Shakespeare said, “The evil that men do lives after them; the good is oft interred with their bones.” This is continually true in the case of unidentified remains throughout the United States. The action of a person going missing or the events leading to an individual’s demise are frequently the memory that haunts a town or the media for years to come. However, for each such case, somewhere lies a set of skeletal remains not yet found, or just as tragic, recovered but still unidentified. The National Missing and Unidentified Persons System (NamUs) estimates approximately 40,000 sets of unidentified skeletal remains linger in morgues around the country or that have been cremated and buried as Jane and John Does.
Written by: Rachel H. Oefelein, QA Manager/ Senior DNA Analyst, DNA Labs International
Many crime labs do not have protocols in place for the extraction of DNA from skeletal remains or have outdated protocols for bone extraction that are not sensitive enough for poor quality bones. Bones are often recovered from harsh environments and have been exposed to extreme heat, time, acidic soil, swamp, chemicals treatment, etc. These harsh environmental conditions degrade the DNA present in the remains which further complicates the already difficult procedure of releasing the DNA in cells buried deep within the bone matrix. Another challenge, cases often involve recovery of skeletal remains in areas with animal activity, water recoveries and scenes involving explosions or fires; these case types may require re-association of dozens if not hundreds of bones and bone fragments.
In 2016 a modification to the existing extraction procedure at DNA Labs International was released for casework, merging the past extraction protocol with the protocol described by Dr. Odile Loreille in the 2007 Forensic Science International publication “High efficiency DNA extraction from bone by total demineralization”. The adapted procedure would include the demineralization extraction buffer outlined in the Loreille paper, capable of dissolving the bone powder in as little as 3 hours, in conjunction with the existing organic DNA extraction protocol. The collection process of preparing the bone for powdering was also enhanced. Whereas before, debris was washed or scraped from the bone and powdered via drilling, now bones are being sanded with a onetime use electronic grinding stone prior to powdering in a blender cup. This cleaning step has proven to be crucial from removing contaminants and inhibitors present on the surface of the bone.

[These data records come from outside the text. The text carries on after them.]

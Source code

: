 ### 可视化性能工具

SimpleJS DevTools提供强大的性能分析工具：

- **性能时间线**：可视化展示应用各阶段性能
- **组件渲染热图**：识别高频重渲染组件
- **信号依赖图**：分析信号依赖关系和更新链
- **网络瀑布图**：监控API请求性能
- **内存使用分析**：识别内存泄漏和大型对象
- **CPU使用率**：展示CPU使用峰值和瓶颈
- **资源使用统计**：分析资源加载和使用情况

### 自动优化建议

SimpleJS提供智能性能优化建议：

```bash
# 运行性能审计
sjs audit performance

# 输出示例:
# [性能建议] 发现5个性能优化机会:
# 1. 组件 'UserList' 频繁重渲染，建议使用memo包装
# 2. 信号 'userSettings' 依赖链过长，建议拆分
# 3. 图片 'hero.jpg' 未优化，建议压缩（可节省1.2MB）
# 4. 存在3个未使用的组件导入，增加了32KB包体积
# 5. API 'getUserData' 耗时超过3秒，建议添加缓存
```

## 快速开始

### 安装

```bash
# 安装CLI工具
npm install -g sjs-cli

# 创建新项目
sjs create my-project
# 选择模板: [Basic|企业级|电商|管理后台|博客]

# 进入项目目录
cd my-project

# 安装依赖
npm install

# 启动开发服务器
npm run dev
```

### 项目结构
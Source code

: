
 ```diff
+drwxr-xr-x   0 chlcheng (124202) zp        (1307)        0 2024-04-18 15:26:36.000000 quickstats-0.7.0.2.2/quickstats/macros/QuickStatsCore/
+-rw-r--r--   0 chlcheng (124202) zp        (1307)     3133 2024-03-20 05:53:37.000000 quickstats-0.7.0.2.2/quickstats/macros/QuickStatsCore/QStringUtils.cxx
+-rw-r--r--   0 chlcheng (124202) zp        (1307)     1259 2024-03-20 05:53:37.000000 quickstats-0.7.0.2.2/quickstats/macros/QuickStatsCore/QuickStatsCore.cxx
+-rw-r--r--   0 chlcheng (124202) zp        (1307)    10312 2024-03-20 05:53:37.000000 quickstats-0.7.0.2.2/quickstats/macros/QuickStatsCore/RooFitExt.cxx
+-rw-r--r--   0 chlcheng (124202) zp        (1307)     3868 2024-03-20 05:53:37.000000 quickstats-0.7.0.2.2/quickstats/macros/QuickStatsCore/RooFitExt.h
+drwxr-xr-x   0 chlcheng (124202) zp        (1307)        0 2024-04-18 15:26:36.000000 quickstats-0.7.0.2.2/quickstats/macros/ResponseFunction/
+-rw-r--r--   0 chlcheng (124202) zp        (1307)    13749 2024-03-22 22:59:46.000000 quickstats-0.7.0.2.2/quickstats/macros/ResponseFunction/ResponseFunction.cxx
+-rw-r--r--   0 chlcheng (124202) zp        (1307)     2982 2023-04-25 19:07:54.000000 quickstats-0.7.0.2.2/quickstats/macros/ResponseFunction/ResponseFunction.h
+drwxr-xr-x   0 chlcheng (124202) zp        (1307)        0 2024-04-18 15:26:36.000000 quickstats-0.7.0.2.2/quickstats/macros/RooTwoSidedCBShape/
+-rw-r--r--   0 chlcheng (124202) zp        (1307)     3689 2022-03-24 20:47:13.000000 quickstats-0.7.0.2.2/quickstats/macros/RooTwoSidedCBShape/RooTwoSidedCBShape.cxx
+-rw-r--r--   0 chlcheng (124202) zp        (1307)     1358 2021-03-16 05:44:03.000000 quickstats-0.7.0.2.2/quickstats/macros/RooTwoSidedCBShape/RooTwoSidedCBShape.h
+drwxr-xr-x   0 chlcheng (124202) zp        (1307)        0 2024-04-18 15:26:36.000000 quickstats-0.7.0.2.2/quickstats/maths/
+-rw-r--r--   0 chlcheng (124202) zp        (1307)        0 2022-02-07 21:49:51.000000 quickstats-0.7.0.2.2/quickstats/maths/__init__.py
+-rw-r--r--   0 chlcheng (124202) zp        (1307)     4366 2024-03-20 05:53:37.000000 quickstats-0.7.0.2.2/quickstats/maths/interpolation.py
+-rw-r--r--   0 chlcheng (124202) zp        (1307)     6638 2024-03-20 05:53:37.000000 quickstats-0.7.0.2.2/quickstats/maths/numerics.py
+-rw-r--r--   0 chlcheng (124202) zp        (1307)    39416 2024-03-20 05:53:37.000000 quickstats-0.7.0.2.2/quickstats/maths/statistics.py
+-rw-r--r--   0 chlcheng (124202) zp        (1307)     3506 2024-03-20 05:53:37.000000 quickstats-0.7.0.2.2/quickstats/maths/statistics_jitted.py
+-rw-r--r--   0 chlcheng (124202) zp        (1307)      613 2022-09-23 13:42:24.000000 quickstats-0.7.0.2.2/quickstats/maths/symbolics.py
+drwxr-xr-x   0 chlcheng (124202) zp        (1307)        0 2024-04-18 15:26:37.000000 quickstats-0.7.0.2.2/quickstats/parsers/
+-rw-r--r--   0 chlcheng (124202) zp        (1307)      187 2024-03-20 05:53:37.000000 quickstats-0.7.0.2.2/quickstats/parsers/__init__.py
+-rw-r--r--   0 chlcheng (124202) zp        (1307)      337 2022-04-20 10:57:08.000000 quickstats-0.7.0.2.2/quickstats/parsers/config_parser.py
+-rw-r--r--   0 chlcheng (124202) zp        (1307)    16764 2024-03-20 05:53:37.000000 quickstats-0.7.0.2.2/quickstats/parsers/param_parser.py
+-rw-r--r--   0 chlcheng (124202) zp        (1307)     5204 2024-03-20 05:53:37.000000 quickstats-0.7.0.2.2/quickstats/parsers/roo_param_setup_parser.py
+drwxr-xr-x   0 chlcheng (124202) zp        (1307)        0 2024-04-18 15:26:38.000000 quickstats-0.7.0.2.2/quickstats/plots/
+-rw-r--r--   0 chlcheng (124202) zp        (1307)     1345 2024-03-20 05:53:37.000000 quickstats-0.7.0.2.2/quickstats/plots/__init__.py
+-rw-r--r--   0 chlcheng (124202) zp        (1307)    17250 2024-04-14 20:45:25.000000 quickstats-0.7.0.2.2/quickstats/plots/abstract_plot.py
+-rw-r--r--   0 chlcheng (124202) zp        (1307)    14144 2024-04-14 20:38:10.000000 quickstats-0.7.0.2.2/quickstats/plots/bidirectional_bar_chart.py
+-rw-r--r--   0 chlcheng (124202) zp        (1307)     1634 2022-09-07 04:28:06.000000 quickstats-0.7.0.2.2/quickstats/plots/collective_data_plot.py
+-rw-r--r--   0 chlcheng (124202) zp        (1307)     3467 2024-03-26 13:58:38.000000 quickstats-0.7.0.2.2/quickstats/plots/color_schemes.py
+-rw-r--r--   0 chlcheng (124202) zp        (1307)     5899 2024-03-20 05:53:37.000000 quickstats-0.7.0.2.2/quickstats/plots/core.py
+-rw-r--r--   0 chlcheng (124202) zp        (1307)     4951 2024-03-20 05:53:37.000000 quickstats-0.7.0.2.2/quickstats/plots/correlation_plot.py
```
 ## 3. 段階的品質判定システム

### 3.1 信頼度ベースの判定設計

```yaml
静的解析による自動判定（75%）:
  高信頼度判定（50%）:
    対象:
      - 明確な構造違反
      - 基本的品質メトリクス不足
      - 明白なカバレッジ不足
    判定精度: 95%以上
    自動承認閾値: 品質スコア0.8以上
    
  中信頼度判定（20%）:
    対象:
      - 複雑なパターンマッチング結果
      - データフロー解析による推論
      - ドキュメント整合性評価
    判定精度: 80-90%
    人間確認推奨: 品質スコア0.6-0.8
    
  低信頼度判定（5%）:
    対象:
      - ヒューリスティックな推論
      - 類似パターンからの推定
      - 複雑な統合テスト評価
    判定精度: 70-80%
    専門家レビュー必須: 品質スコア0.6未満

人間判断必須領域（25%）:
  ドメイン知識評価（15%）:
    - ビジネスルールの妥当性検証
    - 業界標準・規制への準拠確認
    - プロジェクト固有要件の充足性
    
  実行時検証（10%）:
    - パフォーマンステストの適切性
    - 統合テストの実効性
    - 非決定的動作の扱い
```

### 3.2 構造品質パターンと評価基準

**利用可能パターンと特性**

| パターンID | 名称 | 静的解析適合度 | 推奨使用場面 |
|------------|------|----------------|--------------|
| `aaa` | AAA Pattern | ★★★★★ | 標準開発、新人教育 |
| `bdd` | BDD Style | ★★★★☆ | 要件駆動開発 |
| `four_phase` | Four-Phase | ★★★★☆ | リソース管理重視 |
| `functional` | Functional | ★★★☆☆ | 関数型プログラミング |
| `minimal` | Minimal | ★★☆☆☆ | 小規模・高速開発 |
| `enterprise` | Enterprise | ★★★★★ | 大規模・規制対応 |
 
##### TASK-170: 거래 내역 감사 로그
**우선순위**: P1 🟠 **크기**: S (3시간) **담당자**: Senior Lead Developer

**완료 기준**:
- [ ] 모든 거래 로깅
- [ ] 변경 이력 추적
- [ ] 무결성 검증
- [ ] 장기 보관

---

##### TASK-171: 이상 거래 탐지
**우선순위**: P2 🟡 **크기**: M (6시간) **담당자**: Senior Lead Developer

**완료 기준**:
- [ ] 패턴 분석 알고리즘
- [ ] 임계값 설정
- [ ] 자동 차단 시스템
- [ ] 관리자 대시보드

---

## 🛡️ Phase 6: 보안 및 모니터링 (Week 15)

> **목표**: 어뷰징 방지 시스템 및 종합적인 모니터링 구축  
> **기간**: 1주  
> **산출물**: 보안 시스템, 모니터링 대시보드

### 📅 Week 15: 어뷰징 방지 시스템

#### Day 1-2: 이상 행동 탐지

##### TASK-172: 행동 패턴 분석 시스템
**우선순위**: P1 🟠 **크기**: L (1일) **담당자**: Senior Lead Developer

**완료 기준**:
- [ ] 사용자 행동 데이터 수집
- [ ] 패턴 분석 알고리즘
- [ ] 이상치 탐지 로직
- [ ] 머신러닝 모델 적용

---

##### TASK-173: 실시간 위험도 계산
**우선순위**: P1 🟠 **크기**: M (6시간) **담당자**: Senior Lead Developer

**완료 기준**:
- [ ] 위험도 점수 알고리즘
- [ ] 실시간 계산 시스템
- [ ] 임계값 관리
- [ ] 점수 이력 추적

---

The modified extraction of skeletal remains protocol, coupled with better bone preparation prior to powdering bone, had an immediate and profound effect on casework; first and foremost, the extraction could now be completed in less than 24 hours! Additionally, full DNA profiles were now being obtained from bones that had previously yielded no DNA. For one cold case in particular, a set of unidentified remains from a male had yielded no DNA or insufficient DNA for amplification from two previous extractions prior to. This new collection and extraction procedure yielded a nearly full profile from the femur and the DNA profile obtained was able to be compared to the son of the missing individual in question.
With every gain in forensics, often a new problem presents itself. Many of the samples exhibited inhibition, an interference with downstream processing from components present in the sample. Analysts at DNA Labs International previously determined that the Promega PowerPlex® Fusion System often overcame inhibition without the need for the common practice of diluting the extract to dilute out inhibitors. The Promega PowerPlex® Fusion System was processed with the DNA extracts from the bones and found to be very robust. In December of 2016 the Promega PowerPlex® Fusion 6C System was released for casework at the laboratory and was found to be just as successful at amplifying and typing these challenging samples. Additionally, with both the original Promega PowerPlex® Fusion System and the new Promega PowerPlex® Fusion 6C System, the increase in loci allows for higher discrimination when comparing the DNA profile of an unknown individual to potential relatives of the deceased.
Cases that previously would have remained unsolved or taken months if not years can now be completed in as little as 72 hours from start to finish. New extraction protocols and the options with new expanded kits that can fight inhibition will be crucial in returning the ‘good within these bones’ home to their loved ones and bringing closure to all involved in laboratories throughout the country.